La proposta del Financial Stability Board per porre fine ai rischi del fenomeno degli istituti di credito troppo grandi per fallire dovrà essere approvata dai leader del G20 in Turchia la prossima settimana
Oltre mille miliardi di euro di capitale complessivo in più per le 30 grandi banche mondiali sistemiche, inclusa l’italiana Unicredit. Questa la stima del Financial Stability Board (Fsb) sui “cuscinetti” di capitale aggiuntivi per i cosiddetti istituti “troppo grandi per fallire”, in base alle nuove regole che fissano al 2022 un nuovo livello di attività ponderate per il rischio. Così il principale organismo globale per la stabilità finanziaria ritiene si possa porre fine ai rischi del fenomeno degli istituti di credito troppo grandi per fallire (too big to fail) che ha obbligato i governi ad intervenire con soldi dei contribuenti.

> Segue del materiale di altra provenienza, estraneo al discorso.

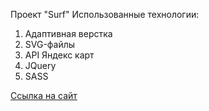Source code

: Проект "Surf"
Использованные технологии:
1) Адаптивная верстка
2) SVG-файлы
3) API Яндекс карт
4) JQuery
5) SASS

[Ссылка на сайт](https://maxvertya.github.io/Surf/surf/index.html)
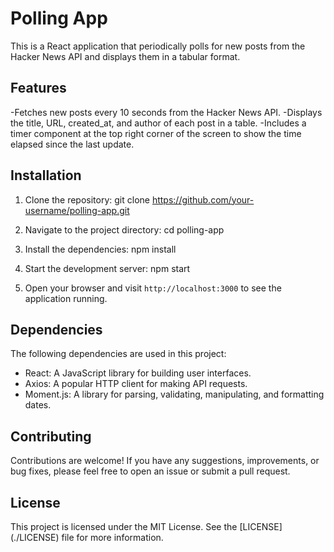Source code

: # Polling App

This is a React application that periodically polls for new posts from the Hacker News API and displays them in a tabular format.

## Features

-Fetches new posts every 10 seconds from the Hacker News API.
-Displays the title, URL, created_at, and author of each post in a table.
-Includes a timer component at the top right corner of the screen to show the time elapsed since the last update.

## Installation

1. Clone the repository:
git clone https://github.com/your-username/polling-app.git

2. Navigate to the project directory:
cd polling-app

3. Install the dependencies:
npm install

4. Start the development server:
npm start

5. Open your browser and visit `http://localhost:3000` to see the application running.

## Dependencies

The following dependencies are used in this project:

- React: A JavaScript library for building user interfaces.
- Axios: A popular HTTP client for making API requests.
- Moment.js: A library for parsing, validating, manipulating, and formatting dates.

## Contributing

Contributions are welcome! If you have any suggestions, improvements, or bug fixes, please feel free to open an issue or submit a pull request.

## License

This project is licensed under the MIT License. See the [LICENSE] (./LICENSE) file for more information.
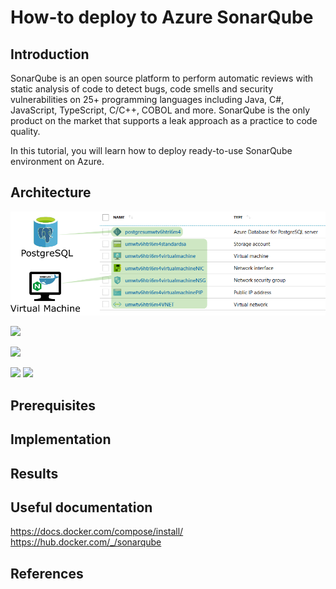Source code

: # How-to deploy to Azure SonarQube

## Introduction
SonarQube is an open source platform to perform automatic reviews with static analysis of code to detect bugs, code smells and security vulnerabilities on 25+ programming languages including Java, C#, JavaScript, TypeScript, C/C++, COBOL and more. SonarQube is the only product on the market that supports a leak approach as a practice to code quality.

In this tutorial, you will learn how to deploy ready-to-use SonarQube environment on Azure.

## Architecture
![](/images/sonarqube-101/sonar_arch.png)


![](/images/sonarqube-101/)

![](/images/sonarqube-101/)

![](/images/sonarqube-101/)
![](/images/sonarqube-101/)

## Prerequisites


## Implementation


## Results


## Useful documentation

https://docs.docker.com/compose/install/
https://hub.docker.com/_/sonarqube

## References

Le nuove regole dovranno essere approvate dai leader delle venti principali economie del mondo, che si riuniscono in Turchia la prossima settimana.
In dettaglio il Financial Stability Board, ha fissato per le big mondiali il livello di attività ponderate per il rischio al 18% nel 2022, portando il cuscinetto di capitale da 457 miliardi di euro a 1.109 miliardi con una media per singola banca di 26,2 miliardi. La gamma per le singole banche va da un fabbisogno zero fino a un massimo di 124,4 miliardi. Per il 2019 il total loss absorbing capacity (Tlac), ossia la capacità complessiva di assorbimento delle perdite, è invece fissato al 16 per cento. Se si escludono le banche cinesi, le eventuali esigenze di capitale calano in una forchetta che va da 107 a 776 miliardi di euro. Per l’Fsb, “circa la metà delle banche sistemiche” incluse nella lista “sembrano avere a disposizione passività adeguate per soddisfare molti, anche se non tutti, i criteri del requisito Tlac e che danno la possibilità di una conversione in Tlac”.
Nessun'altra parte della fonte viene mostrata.